■ Work instruction: Look below. Copy each line that has "successful" in it.

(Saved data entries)

★ ★ ★

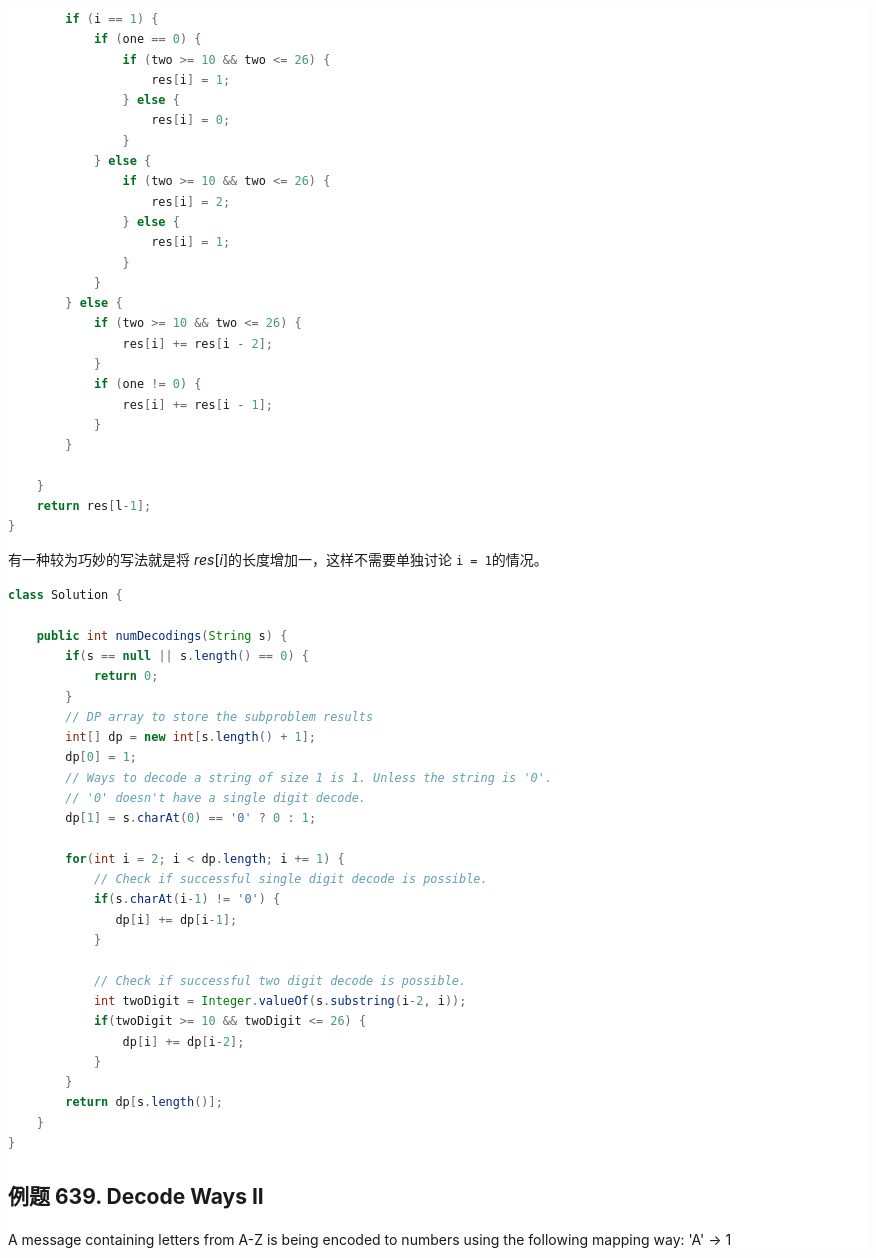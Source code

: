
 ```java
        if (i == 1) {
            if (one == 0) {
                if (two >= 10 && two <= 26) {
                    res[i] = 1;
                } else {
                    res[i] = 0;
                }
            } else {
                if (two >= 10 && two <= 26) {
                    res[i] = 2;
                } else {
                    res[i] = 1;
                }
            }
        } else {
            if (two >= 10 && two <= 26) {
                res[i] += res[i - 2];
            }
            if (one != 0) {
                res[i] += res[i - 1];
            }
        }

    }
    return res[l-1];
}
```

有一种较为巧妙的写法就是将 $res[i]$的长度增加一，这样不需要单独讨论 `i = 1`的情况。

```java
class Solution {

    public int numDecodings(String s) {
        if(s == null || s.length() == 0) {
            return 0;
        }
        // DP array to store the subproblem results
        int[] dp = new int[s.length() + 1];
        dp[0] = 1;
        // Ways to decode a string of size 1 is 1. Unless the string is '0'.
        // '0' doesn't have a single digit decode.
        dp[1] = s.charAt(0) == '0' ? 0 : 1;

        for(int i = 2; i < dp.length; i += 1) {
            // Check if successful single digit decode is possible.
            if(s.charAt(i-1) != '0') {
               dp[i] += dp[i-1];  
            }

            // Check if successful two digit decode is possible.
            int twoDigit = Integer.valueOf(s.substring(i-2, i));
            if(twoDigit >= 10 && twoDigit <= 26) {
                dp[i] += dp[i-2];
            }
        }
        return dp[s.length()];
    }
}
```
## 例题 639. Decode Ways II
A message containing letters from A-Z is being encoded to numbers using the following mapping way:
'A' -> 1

★ ★ ★

■ Expected answer:
            // Check if successful single digit decode is possible.
            // Check if successful two digit decode is possible.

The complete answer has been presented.